╭─ Data extract

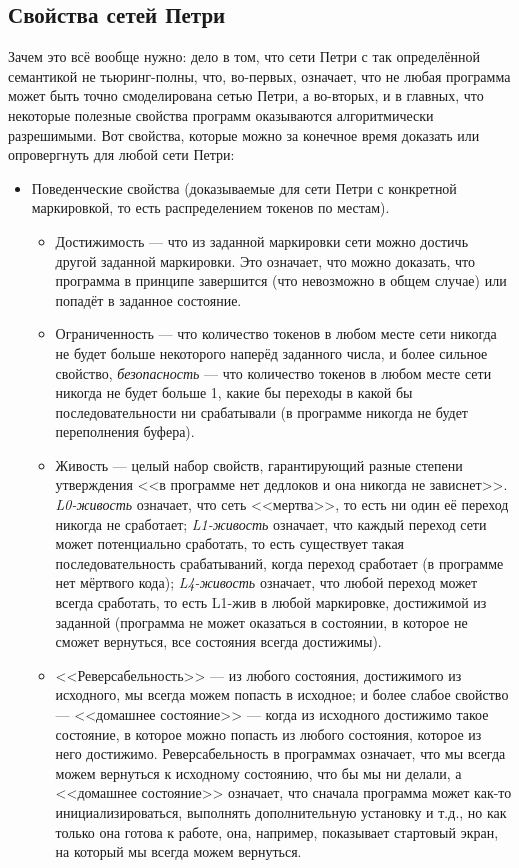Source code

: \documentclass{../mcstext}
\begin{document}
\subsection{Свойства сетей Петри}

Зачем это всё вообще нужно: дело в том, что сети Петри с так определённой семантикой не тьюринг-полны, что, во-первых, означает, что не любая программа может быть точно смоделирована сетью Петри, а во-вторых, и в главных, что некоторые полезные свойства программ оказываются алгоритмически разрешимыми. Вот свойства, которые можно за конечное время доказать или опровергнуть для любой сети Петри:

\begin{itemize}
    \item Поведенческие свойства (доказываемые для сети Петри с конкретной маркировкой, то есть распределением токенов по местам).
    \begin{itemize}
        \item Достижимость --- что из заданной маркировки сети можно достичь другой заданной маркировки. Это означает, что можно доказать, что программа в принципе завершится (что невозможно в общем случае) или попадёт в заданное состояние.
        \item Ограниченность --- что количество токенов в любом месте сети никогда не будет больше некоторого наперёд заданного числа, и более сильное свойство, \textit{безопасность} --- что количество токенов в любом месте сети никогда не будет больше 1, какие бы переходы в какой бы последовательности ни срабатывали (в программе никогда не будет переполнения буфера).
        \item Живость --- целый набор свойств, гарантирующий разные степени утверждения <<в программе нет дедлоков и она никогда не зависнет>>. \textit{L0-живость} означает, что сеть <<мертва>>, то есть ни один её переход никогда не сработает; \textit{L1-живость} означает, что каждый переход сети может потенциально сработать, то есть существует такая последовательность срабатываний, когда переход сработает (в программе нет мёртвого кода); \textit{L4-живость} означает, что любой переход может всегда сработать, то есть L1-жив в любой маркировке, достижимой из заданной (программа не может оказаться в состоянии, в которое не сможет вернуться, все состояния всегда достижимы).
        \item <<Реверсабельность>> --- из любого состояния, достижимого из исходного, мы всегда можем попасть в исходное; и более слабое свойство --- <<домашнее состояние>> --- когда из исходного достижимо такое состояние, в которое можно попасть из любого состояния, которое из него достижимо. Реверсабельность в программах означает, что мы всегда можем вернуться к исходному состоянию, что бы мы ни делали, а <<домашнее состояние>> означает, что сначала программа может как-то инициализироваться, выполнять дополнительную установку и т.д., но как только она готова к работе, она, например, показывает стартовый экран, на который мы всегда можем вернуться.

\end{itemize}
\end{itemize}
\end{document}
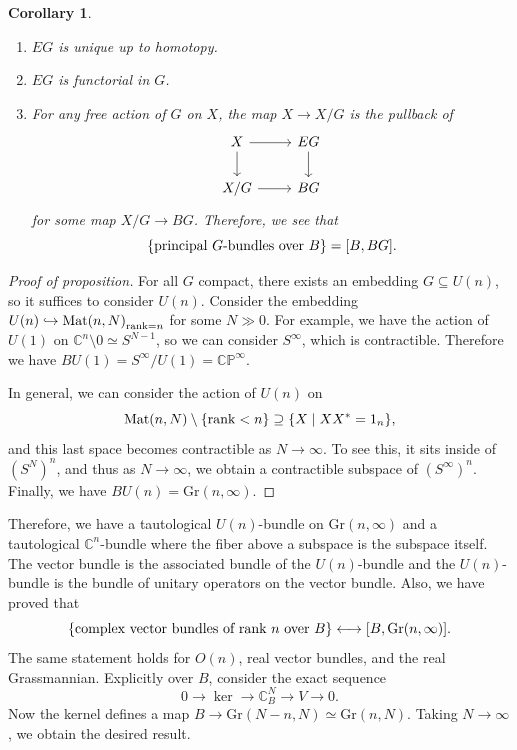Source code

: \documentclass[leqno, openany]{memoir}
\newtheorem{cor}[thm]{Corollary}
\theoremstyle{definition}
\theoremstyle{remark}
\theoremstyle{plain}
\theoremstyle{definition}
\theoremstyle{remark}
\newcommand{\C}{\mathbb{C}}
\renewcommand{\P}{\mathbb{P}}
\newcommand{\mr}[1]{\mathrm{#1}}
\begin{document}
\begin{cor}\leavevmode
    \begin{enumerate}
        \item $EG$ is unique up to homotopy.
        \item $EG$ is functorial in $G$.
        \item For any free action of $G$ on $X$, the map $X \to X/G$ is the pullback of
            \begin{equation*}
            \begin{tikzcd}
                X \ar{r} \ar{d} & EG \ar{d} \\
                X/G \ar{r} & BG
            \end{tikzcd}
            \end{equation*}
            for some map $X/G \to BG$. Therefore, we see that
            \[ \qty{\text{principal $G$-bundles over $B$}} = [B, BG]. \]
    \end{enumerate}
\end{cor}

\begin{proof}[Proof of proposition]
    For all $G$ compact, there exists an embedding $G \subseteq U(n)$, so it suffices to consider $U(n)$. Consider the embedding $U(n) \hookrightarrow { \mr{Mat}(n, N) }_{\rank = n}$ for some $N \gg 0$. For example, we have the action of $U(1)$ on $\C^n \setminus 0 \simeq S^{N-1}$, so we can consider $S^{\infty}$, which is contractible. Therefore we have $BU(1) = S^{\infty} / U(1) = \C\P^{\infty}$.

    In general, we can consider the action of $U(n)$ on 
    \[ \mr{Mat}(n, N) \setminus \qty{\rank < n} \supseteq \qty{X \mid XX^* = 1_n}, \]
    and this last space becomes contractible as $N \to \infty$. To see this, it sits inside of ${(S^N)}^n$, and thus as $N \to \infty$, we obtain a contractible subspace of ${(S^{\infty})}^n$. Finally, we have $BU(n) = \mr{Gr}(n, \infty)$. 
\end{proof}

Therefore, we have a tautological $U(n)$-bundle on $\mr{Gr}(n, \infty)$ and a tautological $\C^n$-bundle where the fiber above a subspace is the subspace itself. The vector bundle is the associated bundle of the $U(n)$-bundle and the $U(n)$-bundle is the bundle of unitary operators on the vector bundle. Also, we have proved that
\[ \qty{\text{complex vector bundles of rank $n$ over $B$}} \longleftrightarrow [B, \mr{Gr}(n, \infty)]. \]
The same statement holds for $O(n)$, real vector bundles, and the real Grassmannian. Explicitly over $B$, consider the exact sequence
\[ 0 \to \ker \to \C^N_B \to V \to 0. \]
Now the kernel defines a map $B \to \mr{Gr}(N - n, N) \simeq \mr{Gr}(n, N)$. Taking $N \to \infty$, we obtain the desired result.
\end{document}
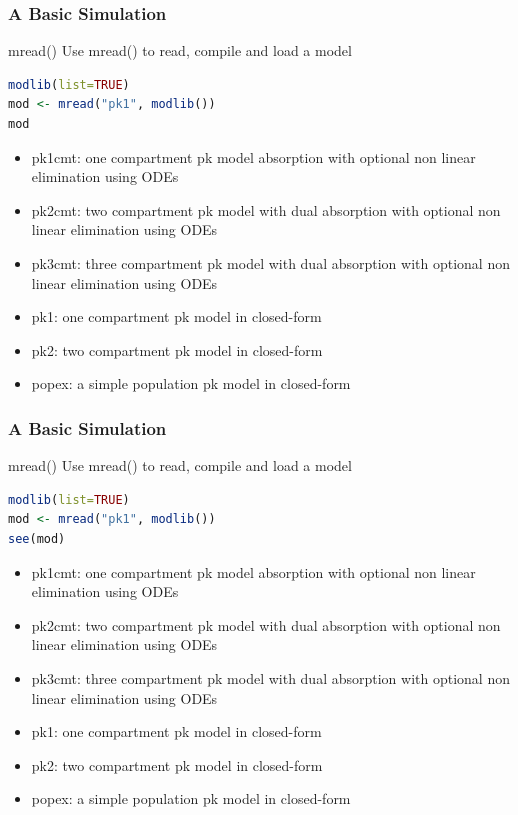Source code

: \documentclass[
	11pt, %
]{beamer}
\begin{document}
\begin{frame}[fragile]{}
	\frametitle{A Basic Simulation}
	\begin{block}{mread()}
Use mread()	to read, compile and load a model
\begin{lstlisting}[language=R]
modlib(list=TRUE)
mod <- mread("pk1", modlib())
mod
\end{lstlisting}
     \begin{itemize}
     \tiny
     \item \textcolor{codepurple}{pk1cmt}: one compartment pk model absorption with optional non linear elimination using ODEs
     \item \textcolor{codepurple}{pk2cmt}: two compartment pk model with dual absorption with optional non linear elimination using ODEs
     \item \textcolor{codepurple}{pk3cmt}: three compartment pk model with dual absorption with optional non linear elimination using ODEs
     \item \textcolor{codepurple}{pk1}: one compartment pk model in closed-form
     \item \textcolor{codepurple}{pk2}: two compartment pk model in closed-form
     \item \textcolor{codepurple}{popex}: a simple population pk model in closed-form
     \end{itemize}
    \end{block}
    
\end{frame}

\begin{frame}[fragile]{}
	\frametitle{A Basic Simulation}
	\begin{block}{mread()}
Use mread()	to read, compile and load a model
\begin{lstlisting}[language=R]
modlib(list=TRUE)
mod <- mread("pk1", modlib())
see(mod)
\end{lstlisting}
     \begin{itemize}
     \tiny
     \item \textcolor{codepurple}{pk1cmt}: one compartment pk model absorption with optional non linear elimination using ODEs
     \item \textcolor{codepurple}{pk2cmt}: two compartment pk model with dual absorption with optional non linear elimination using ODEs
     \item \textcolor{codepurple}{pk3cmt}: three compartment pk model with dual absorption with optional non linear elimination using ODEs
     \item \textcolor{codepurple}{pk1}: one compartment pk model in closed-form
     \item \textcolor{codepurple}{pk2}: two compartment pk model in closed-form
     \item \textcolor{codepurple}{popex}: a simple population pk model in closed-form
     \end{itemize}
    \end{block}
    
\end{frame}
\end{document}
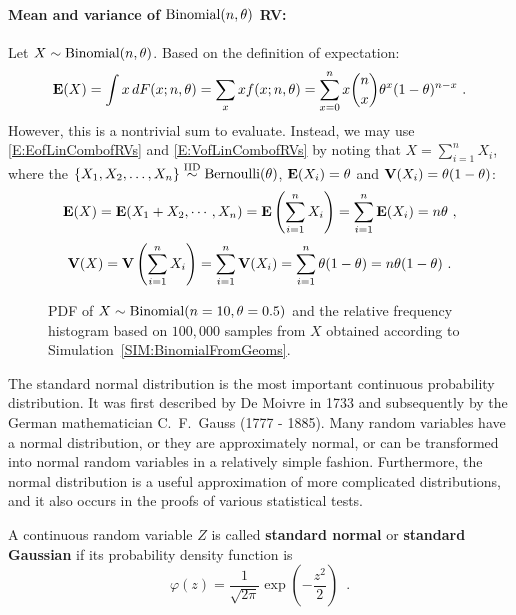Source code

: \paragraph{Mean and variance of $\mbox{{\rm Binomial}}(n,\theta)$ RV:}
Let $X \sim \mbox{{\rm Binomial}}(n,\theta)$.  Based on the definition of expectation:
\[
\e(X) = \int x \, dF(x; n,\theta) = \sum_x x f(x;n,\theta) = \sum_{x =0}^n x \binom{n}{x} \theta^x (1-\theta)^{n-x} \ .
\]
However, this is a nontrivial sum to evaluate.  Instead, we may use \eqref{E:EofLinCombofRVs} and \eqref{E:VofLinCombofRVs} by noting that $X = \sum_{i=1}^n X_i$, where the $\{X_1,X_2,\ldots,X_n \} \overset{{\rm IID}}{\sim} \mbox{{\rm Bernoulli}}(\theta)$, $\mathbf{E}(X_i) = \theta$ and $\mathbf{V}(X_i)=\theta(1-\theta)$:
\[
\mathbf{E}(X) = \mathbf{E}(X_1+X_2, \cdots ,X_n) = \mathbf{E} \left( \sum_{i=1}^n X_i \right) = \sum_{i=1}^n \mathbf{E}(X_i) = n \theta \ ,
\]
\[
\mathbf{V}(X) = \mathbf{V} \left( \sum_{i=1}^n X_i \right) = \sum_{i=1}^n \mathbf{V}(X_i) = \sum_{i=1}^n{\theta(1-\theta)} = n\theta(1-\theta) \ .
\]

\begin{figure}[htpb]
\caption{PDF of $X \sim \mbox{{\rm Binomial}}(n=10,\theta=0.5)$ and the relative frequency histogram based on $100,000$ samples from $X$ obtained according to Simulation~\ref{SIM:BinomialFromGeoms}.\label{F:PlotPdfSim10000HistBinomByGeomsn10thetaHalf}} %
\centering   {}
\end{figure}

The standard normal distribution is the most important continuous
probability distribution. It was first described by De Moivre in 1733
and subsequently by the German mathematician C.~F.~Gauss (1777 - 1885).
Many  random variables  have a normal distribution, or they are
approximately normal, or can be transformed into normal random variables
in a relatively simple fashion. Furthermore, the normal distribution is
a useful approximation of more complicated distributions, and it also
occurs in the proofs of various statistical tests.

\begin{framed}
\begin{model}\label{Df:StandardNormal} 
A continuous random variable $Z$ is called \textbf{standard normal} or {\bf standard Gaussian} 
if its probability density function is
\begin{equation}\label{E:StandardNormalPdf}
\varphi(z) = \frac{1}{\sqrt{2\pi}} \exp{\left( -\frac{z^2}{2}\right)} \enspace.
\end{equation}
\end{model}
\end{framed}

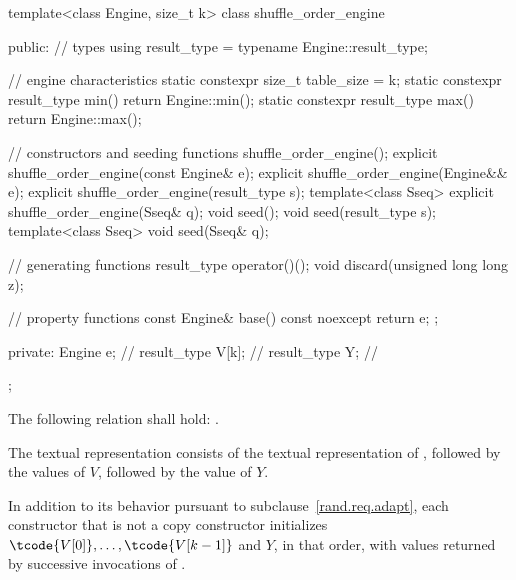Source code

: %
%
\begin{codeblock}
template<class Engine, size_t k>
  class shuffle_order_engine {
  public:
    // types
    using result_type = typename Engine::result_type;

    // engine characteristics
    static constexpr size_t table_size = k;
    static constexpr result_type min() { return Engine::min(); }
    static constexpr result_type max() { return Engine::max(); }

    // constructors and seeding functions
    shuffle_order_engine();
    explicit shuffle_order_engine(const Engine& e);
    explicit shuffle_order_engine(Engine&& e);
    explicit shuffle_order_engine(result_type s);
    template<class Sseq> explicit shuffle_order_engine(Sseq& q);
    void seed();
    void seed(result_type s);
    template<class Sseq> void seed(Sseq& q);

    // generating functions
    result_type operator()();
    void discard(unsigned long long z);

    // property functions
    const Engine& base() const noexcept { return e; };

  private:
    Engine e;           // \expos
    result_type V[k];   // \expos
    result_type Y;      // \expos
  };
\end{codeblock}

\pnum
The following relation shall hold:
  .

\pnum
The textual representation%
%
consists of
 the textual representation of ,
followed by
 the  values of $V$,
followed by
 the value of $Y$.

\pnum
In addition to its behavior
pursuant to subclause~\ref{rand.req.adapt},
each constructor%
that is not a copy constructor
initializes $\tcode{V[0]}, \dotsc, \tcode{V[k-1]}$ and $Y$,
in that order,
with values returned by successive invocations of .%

╰─

- Your instructions -
Set down the records above word for word, from the first line through the line containing "будет переполнения буфера).", both included; leave out the pictures.

- Answer box -
Source code

: \documentclass{../mcstext}
\begin{document}
\subsection{Свойства сетей Петри}

Зачем это всё вообще нужно: дело в том, что сети Петри с так определённой семантикой не тьюринг-полны, что, во-первых, означает, что не любая программа может быть точно смоделирована сетью Петри, а во-вторых, и в главных, что некоторые полезные свойства программ оказываются алгоритмически разрешимыми. Вот свойства, которые можно за конечное время доказать или опровергнуть для любой сети Петри:

\begin{itemize}
    \item Поведенческие свойства (доказываемые для сети Петри с конкретной маркировкой, то есть распределением токенов по местам).
    \begin{itemize}
        \item Достижимость --- что из заданной маркировки сети можно достичь другой заданной маркировки. Это означает, что можно доказать, что программа в принципе завершится (что невозможно в общем случае) или попадёт в заданное состояние.
        \item Ограниченность --- что количество токенов в любом месте сети никогда не будет больше некоторого наперёд заданного числа, и более сильное свойство, \textit{безопасность} --- что количество токенов в любом месте сети никогда не будет больше 1, какие бы переходы в какой бы последовательности ни срабатывали (в программе никогда не будет переполнения буфера).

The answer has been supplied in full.